A collection of shared actions for use in GitHub workflows across the FFC repositories. Structure for GitHub actions is for actions to reside in the .github/workflows directory of the repository.
To use an action from this repository in your workflow, you can reference it in the consuming service
This repository includes a shared gitleaks.toml configuration used by the secret-scanner.yml
workflow and, optionally, a local pre-commit hook. Both environments use the same file so scanning
behaviour is consistent across CI and local development.
The configuration extends the default gitleaks ruleset, inheriting detection of common credentials (AWS keys, GitHub tokens, high-entropy strings, private keys, etc.) and adds FFC-specific rules on top as custom rules.

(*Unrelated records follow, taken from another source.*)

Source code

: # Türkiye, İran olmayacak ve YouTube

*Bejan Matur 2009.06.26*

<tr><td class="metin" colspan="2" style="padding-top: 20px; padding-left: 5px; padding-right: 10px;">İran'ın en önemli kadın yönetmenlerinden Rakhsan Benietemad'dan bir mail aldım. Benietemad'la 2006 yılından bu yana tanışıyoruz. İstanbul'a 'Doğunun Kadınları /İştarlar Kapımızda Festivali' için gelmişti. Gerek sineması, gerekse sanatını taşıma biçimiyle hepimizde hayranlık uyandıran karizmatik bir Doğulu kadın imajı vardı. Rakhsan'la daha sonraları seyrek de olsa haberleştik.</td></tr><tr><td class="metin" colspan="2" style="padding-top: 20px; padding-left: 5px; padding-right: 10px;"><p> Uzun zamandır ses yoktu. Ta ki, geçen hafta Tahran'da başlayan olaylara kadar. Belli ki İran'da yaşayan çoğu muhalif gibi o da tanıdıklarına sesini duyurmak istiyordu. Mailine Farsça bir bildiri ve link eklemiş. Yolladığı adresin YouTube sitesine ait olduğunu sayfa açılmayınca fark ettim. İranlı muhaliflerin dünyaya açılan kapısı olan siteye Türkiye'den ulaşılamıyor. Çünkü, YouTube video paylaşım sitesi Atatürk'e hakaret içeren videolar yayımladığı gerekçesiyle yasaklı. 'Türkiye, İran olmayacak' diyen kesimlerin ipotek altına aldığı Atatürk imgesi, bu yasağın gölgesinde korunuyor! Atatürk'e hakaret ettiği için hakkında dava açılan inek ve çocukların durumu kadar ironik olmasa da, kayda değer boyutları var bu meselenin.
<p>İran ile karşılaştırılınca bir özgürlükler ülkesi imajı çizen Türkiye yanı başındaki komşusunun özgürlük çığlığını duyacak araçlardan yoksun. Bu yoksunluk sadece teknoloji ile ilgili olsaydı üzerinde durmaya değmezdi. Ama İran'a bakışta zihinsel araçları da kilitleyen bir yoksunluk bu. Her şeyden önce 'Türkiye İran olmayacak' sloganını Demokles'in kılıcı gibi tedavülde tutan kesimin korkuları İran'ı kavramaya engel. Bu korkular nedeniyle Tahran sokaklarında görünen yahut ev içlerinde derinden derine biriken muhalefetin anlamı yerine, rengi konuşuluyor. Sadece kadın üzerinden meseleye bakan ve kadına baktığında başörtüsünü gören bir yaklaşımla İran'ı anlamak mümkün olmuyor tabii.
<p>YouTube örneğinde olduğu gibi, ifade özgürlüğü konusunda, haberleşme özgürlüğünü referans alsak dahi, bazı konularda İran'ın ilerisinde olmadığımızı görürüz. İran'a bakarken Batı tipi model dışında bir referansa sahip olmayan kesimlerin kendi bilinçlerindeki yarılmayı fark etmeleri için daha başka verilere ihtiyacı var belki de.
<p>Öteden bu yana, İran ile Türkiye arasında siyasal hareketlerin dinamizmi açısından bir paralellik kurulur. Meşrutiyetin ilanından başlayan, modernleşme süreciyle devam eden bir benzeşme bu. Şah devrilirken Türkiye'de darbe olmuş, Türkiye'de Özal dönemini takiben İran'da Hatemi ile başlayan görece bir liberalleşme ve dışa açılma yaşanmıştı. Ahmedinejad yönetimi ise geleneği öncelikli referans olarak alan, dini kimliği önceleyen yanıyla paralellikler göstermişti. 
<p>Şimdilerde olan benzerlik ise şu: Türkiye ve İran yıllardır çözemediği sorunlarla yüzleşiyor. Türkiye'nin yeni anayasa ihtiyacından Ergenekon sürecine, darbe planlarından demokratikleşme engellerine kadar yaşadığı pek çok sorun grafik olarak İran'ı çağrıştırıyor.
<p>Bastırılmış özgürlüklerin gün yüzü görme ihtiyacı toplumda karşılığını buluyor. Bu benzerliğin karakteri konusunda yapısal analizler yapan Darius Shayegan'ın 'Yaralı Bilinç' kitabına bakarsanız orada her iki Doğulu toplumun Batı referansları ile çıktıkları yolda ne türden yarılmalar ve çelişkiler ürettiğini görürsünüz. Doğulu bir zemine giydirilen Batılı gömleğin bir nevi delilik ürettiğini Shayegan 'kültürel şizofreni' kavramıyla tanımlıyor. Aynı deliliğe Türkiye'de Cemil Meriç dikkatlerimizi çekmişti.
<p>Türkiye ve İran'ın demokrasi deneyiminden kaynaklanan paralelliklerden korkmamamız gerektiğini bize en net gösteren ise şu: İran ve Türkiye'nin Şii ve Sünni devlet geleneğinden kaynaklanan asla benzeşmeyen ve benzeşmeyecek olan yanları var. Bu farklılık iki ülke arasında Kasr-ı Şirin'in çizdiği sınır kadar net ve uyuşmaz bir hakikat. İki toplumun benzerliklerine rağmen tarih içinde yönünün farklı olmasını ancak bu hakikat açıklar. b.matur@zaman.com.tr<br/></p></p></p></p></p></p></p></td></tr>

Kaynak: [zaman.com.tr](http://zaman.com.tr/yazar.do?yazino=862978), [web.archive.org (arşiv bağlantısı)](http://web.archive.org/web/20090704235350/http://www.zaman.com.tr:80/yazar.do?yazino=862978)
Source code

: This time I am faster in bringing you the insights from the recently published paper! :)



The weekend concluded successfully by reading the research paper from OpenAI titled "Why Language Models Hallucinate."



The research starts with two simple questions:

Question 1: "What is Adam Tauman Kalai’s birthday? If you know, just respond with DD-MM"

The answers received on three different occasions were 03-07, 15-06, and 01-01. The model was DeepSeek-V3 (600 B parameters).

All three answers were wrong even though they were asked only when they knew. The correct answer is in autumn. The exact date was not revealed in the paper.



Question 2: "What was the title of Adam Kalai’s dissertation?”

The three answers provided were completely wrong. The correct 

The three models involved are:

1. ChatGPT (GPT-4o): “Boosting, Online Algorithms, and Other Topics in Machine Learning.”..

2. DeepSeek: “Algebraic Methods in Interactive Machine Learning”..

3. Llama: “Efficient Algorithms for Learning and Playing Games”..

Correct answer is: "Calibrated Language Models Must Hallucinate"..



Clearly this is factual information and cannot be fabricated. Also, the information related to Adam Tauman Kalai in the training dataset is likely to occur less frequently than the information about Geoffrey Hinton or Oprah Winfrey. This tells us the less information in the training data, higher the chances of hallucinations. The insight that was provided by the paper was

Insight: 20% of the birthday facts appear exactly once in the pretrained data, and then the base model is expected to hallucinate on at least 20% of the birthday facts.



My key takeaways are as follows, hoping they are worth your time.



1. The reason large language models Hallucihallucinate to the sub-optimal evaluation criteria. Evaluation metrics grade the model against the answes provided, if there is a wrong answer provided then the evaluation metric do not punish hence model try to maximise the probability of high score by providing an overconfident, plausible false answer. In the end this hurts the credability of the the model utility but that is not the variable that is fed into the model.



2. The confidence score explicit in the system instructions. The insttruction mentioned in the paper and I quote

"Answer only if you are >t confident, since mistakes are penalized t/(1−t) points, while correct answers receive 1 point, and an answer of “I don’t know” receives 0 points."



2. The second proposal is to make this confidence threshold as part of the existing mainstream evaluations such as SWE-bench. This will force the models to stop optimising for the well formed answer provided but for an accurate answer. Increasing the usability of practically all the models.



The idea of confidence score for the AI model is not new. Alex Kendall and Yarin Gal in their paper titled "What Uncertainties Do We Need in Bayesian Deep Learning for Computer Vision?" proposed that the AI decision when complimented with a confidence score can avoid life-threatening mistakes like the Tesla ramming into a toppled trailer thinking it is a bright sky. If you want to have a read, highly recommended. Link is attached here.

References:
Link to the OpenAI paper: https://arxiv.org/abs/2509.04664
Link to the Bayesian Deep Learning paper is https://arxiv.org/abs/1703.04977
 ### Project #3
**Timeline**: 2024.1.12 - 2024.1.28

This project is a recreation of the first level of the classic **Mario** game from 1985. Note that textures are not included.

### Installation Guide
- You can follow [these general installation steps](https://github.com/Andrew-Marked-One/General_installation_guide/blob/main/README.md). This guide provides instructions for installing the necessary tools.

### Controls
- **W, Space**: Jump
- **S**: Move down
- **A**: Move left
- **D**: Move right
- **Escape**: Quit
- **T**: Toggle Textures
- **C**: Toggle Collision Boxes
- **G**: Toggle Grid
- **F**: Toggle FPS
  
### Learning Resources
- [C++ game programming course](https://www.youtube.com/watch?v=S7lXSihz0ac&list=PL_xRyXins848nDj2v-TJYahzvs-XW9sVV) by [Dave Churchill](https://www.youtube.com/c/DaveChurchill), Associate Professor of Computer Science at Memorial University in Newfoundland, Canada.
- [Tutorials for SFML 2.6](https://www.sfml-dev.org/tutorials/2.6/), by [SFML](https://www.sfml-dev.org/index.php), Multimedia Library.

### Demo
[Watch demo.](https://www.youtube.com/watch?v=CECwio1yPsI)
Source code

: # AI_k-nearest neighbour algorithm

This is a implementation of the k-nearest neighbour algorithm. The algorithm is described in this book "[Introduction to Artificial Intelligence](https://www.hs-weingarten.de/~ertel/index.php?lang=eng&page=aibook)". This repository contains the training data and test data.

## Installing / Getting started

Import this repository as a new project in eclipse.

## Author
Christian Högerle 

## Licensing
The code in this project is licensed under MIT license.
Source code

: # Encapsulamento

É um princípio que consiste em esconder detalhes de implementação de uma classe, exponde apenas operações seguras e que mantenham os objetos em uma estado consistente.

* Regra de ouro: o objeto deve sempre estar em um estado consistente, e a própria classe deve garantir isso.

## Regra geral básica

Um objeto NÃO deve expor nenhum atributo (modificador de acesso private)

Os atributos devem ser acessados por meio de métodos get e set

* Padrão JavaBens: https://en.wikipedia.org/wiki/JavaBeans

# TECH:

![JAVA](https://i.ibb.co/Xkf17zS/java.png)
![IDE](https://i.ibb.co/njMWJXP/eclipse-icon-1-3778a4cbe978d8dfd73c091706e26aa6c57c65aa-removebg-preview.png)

| Rule | What it detects | Scope |
|---|---|---|
azure-client-secret |
Azure client secrets as literal values | All files |
db-connection-string |
Database URIs with embedded passwords | All files |
notify-api-key |
GOV.UK Notify API keys | All files |
plaintext-email-address |
Plain text email addresses (PII) | All files (package metadata and placeholder domains suppressed) |
appconfig-literal-secret |
Literal secrets that should be KeyVault references | appconfig/*.yaml only |
A consuming service can place its own gitleaks.toml in the repository root. It should extend
this shared configuration and add only service-specific rules or allowlist entries. See the
gitleaks documentation
for configuration reference.
- Prefer path-based allowlisting over regex where possible.
- Add rule-level suppressions inside
[rules.allowlist]within the relevant[[rules]]block, not in the global[allowlist], to avoid unintentionally suppressing other rules. - Always include a comment explaining why the entry is safe.